R for Restricted

So yesterday after work I went to see The Descent, a horror film. I usually don’t see many horror films because they are pretty crappy. The acting is almost always awful and they are just sort of becoming gore fests, with no emphasis on actually frightening people. However, the reviews from the NY Daily News and New York Times gave me feelings that this one was different and would actually be a scary experience. Going to this movie would be a scary experience, but the Descent would have very little to do with it.

Upon entering the theater, the first thing I noticed (I was with AJ’s Mom – if you don’t know who that is – listen to my CD) was that there was a group of girls ages 11-14, with their mother, who was probably 30.Now most guys think girls are checking them out and are only right at about 15% of the time (my rate is actually 75%, but I don’t know what these other dudes are thinking). But most dudes without criminal records do not want that statistic to include 6th graders. So I ignored what seemed like glances of an adult nature from La Micky Mouse Club and began to watch the movie (this story continues).

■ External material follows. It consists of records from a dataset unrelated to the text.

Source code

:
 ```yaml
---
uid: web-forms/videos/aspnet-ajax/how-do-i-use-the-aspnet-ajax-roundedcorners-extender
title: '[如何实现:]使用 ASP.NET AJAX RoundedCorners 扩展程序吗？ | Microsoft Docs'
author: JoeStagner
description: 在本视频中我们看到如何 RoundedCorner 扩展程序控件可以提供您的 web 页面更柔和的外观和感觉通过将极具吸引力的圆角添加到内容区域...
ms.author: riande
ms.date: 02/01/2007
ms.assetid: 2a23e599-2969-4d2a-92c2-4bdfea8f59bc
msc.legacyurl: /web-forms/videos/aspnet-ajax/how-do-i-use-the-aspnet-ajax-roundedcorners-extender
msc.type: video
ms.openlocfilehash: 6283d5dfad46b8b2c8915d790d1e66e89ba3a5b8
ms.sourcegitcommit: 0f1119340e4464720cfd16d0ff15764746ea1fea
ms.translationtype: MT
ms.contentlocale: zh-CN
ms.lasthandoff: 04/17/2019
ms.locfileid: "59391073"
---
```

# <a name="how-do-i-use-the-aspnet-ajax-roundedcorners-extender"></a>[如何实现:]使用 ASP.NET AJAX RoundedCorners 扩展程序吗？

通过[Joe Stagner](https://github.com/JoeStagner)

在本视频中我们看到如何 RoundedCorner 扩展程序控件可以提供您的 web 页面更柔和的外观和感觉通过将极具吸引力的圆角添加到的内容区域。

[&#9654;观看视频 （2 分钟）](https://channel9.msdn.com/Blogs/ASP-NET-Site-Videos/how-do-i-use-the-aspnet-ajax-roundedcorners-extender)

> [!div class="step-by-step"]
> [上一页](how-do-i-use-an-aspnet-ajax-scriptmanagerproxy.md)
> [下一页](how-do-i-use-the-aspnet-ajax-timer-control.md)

As for the movie, the first half was actually pretty scary, even thought the creatures looked like Gollum from Lord of the Rings. However, a horror film is only scary when the victims/heroes are vulnerable and have to escape. it loses something when the victims kick the sh-t out of the creatures and begin impaling their brains with bones and knives. Instead the second half of the film was just about how bloody and nasty the film could get, with no attention paid to actually scaring anyone. Well, that’s not true. Some of the 6 and 7 year olds I saw in the theater (literally 6 or 7) seemed pretty afraid. So was I… at the sight of parents taking their 1st graders to R-rated gore fests! Without going Tipper Gore on you, I really think because there are so many stupid/shi–y parents in the world today, R rated movies should have an age minimum. If you want to take your 11 or 12 year old to an R rated movie fine (still show some prudence), but if you’re like the jackass who took his 3 year old to Texas Chainsaw Massacre in DC and were sitting two rows from me a few years ago, the MPAA needs to help you in parenting. If you don’t know that a woman puling a gun from her vagina and blowing her brains out (opening scene in TCM) is inappropriate for your son or daughter, who cannot read or write or understand the difference between truth and a lie, go to the bathroom by themselves, etc. then you need to be sterilized and go to parenting classes ASAP.

So when the movie ended my lady friend and I left. She had to go to the bathroom because she is a woman and I waited outside. And here comes Mom and her gaggle of horny 6th and 7th graders? I had made a joke to AJ’s Mom earlier about them and she laughed it off. However, as she saw them eyeing me as we left the theater area, and again as we left the shopping center, she said that she was offended and would want to say something to them… if they were in high school. And after all, their mother was scoping me too. My thoughts could be summed up in what I said to my lady friend: “In 5 years, they’d still be illegal.”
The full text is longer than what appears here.